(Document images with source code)
BEGIN

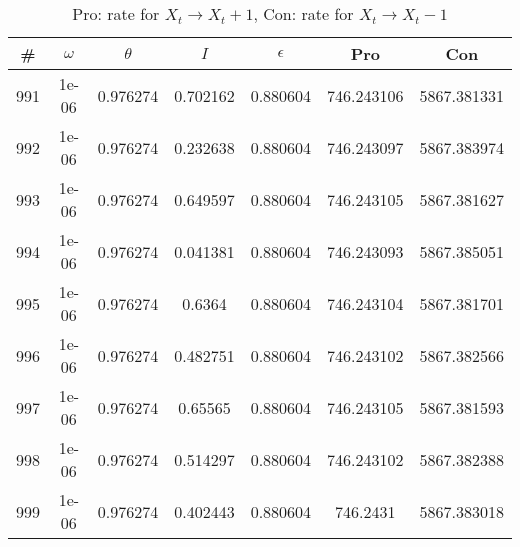 \newpage
\begin{table}
\caption{Pro: rate for $X_t \rightarrow X_t + 1$, Con: rate for $X_t \rightarrow X_t - 1$}
\begin{tabular*}{\linewidth}{c|c|c|c|c|c|c}
\# & $\omega$ & $\theta$ & $I$ & $\epsilon$ & Pro & Con \\
\hline
991 & 1e-06 & 0.976274 & 0.702162 & 0.880604 & 746.243106 & 5867.381331\\
992 & 1e-06 & 0.976274 & 0.232638 & 0.880604 & 746.243097 & 5867.383974\\
993 & 1e-06 & 0.976274 & 0.649597 & 0.880604 & 746.243105 & 5867.381627\\
994 & 1e-06 & 0.976274 & 0.041381 & 0.880604 & 746.243093 & 5867.385051\\
995 & 1e-06 & 0.976274 & 0.6364 & 0.880604 & 746.243104 & 5867.381701\\
996 & 1e-06 & 0.976274 & 0.482751 & 0.880604 & 746.243102 & 5867.382566\\
997 & 1e-06 & 0.976274 & 0.65565 & 0.880604 & 746.243105 & 5867.381593\\
998 & 1e-06 & 0.976274 & 0.514297 & 0.880604 & 746.243102 & 5867.382388\\
999 & 1e-06 & 0.976274 & 0.402443 & 0.880604 & 746.2431 & 5867.383018\\
\end{tabular*}
\end{table}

END

YOUR GOAL: Search the records for the word "tabular" and return every line that holds it.

ANSWER TO THIS PROBLEM:
\begin{tabular*}{\linewidth}{c|c|c|c|c|c|c}
\end{tabular*}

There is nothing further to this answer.